• **SUPPLIED DATA**

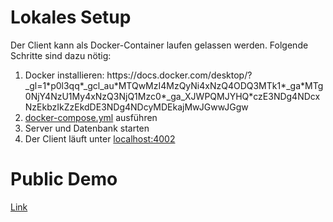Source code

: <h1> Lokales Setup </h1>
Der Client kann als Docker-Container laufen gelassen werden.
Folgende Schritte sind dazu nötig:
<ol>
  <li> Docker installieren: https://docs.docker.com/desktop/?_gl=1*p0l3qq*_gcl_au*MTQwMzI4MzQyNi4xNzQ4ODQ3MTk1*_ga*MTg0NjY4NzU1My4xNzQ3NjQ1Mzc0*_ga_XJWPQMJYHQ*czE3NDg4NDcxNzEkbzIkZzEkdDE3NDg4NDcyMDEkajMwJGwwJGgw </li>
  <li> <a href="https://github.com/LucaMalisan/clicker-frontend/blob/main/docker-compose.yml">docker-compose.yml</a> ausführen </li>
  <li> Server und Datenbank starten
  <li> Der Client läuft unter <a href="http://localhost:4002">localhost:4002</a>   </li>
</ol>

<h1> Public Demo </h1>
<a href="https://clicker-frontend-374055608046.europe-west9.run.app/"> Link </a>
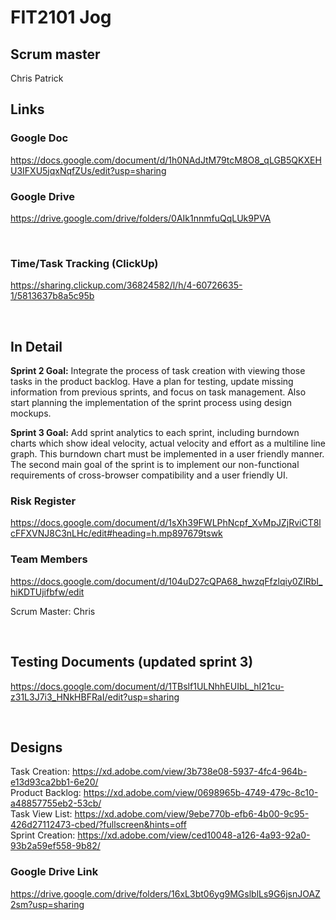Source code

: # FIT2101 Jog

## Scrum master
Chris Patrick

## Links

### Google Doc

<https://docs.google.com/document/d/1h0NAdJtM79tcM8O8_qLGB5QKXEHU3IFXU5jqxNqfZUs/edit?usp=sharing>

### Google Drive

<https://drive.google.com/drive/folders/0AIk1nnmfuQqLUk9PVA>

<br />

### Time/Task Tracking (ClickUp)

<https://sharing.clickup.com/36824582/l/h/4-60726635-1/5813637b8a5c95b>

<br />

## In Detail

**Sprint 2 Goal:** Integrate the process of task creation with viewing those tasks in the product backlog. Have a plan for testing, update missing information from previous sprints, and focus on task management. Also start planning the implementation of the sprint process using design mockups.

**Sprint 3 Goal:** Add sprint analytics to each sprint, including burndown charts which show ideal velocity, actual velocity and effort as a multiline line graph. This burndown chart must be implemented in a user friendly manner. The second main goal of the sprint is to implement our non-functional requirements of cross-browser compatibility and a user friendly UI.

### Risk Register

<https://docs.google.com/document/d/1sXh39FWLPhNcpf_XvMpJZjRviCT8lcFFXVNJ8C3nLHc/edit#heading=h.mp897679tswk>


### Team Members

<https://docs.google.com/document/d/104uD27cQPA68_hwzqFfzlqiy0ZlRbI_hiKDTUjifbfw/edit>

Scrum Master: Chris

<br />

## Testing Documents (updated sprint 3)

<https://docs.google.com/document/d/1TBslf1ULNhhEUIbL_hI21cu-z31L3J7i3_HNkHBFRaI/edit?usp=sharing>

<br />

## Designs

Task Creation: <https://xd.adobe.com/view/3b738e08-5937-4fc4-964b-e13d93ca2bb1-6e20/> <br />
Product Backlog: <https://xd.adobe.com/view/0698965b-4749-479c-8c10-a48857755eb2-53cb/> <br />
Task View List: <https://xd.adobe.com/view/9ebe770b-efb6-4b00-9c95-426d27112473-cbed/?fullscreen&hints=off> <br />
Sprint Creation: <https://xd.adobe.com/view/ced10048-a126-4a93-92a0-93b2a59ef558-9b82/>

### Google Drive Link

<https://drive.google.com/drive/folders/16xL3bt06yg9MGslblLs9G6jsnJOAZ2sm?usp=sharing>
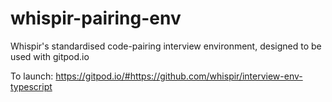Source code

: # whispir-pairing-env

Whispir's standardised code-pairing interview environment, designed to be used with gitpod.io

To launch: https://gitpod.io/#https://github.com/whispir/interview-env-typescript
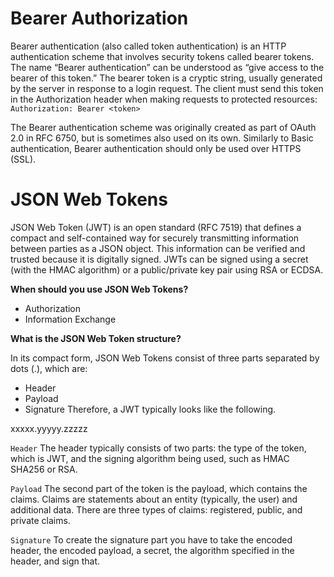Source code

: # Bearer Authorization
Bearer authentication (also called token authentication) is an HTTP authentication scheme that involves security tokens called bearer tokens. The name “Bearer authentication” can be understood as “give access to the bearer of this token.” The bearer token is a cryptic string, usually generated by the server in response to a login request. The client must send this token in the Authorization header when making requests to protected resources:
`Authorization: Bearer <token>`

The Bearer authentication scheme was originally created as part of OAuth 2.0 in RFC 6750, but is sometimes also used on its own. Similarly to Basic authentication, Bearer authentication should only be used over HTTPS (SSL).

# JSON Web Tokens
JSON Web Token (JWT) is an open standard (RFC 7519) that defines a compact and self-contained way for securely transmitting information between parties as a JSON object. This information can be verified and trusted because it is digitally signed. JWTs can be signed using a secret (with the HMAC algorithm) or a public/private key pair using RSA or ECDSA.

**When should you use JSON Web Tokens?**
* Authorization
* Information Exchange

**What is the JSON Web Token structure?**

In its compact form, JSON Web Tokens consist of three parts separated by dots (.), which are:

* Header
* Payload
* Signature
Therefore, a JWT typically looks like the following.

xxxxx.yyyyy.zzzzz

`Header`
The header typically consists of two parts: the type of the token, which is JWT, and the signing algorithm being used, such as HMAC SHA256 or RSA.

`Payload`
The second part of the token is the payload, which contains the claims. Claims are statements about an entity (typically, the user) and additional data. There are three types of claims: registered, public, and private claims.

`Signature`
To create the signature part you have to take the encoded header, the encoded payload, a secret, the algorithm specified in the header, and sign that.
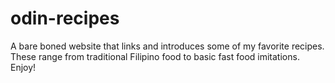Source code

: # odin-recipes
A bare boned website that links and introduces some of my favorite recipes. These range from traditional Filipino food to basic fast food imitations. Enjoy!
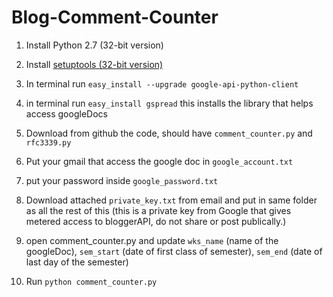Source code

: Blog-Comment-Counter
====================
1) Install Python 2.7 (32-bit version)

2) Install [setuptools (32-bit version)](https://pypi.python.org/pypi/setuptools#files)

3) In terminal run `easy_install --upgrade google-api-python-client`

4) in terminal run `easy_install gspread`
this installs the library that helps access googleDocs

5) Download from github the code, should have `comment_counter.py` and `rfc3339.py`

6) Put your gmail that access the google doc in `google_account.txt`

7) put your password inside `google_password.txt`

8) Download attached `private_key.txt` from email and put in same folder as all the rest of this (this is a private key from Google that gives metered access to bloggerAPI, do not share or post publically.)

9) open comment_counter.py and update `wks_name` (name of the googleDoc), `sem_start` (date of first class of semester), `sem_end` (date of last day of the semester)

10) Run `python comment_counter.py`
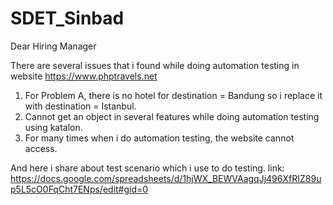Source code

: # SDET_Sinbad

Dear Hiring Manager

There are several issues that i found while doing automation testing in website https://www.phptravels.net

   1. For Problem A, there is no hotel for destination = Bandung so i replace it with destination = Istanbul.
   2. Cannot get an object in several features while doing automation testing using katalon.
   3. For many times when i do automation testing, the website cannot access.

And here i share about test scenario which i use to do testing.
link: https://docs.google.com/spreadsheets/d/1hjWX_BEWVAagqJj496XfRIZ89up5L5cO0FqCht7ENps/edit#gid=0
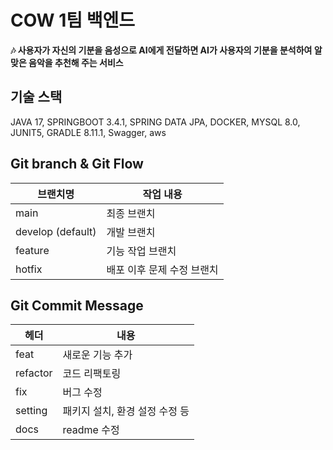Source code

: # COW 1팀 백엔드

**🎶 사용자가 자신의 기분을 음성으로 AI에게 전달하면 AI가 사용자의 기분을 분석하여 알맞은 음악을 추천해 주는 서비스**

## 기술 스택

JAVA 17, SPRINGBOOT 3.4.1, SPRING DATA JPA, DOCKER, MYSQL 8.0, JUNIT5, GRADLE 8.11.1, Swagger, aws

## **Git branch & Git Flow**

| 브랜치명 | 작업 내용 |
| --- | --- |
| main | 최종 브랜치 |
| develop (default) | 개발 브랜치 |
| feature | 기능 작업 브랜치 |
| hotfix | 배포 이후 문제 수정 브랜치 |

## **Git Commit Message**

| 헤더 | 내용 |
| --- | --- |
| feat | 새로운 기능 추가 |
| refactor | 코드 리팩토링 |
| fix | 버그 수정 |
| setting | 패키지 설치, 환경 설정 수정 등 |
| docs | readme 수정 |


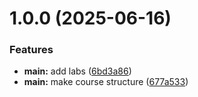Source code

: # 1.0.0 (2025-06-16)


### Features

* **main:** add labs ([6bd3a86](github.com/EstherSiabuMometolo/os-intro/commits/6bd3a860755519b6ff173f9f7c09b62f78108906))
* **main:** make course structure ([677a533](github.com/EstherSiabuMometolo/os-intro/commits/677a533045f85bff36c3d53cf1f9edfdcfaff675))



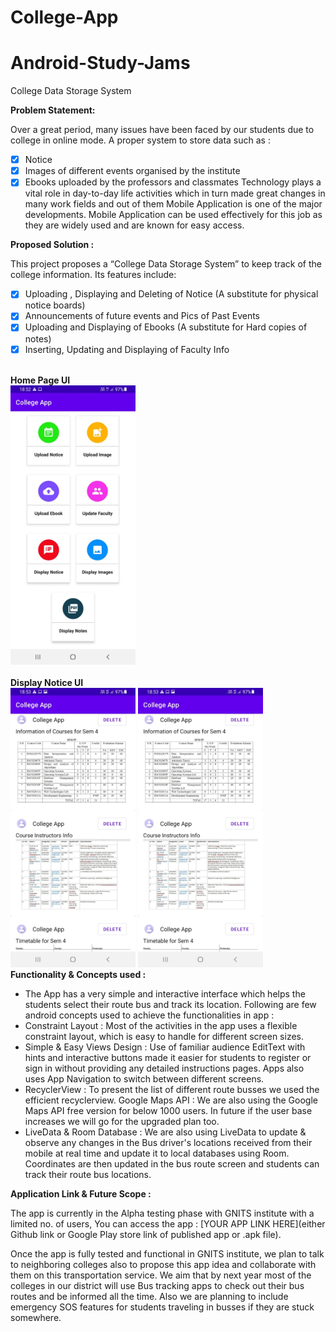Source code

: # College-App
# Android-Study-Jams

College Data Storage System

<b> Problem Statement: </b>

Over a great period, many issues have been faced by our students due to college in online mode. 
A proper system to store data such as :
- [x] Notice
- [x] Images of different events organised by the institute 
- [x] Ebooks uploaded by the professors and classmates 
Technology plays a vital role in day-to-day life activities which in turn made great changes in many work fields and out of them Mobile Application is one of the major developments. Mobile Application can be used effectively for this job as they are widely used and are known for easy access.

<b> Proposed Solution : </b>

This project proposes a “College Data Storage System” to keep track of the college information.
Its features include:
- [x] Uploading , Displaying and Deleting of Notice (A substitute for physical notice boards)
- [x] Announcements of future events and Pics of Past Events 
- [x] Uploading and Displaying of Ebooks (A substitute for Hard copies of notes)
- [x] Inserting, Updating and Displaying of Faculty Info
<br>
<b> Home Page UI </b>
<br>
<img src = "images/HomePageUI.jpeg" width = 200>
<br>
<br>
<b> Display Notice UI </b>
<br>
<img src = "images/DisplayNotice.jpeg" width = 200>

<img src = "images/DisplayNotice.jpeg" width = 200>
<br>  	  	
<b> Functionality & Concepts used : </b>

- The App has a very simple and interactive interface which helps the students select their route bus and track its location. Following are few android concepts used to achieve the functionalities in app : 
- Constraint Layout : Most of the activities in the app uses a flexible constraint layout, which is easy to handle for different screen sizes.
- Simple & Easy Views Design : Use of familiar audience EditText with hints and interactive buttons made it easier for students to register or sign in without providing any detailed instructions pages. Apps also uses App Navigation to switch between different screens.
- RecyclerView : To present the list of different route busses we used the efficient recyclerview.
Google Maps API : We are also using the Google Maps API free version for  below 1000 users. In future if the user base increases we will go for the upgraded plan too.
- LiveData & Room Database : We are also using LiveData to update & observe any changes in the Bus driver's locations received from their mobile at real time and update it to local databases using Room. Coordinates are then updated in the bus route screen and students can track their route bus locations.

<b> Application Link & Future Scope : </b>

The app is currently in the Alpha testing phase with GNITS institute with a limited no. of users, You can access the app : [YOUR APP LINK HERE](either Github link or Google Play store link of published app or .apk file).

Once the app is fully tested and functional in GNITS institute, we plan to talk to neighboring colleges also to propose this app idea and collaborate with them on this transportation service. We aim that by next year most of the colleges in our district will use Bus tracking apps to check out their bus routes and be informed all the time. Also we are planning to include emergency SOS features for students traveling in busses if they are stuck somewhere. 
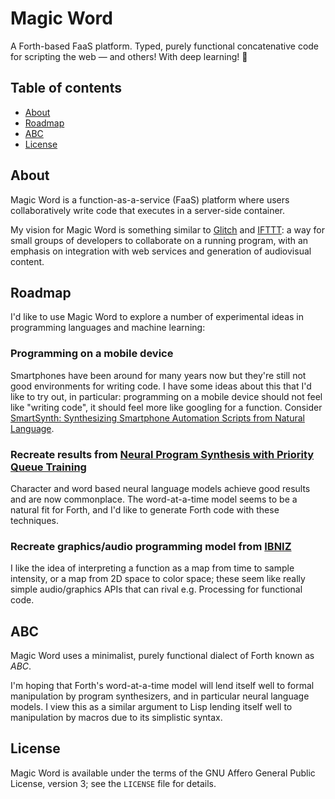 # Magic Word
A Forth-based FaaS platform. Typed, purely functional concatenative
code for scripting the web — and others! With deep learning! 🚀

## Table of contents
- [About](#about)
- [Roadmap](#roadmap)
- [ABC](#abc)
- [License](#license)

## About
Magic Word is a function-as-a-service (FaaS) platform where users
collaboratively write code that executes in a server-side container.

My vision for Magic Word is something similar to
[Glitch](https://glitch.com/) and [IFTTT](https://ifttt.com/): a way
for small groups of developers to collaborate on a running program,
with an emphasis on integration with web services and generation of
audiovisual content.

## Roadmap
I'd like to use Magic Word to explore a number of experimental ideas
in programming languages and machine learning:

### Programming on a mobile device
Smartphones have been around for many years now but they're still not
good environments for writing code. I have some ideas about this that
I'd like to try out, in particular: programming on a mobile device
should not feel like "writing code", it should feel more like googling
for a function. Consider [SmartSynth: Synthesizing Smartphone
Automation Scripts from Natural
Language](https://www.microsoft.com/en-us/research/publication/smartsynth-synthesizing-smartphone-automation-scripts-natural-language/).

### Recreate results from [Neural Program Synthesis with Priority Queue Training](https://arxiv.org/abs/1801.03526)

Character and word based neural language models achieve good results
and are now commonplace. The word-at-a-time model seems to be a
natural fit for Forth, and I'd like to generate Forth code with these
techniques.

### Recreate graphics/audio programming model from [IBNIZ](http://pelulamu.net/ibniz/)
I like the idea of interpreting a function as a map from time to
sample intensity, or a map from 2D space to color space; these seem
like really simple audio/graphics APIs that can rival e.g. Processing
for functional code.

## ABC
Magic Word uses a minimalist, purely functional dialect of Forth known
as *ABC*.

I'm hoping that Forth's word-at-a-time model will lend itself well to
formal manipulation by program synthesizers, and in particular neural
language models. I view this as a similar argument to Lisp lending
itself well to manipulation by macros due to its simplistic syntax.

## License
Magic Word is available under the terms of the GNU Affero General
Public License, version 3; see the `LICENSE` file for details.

• **DIRECTIONS**
In the entries above, please find the line with "Technology plays a" and the line with "- [x] Announcements", then write out exactly those two lines and every line between them, and nothing more.

• **RESULT OF THE TASK**
Technology plays a vital role in day-to-day life activities which in turn made great changes in many work fields and out of them Mobile Application is one of the major developments. Mobile Application can be used effectively for this job as they are widely used and are known for easy access.

<b> Proposed Solution : </b>

This project proposes a “College Data Storage System” to keep track of the college information.
Its features include:
- [x] Uploading , Displaying and Deleting of Notice (A substitute for physical notice boards)
- [x] Announcements of future events and Pics of Past Events 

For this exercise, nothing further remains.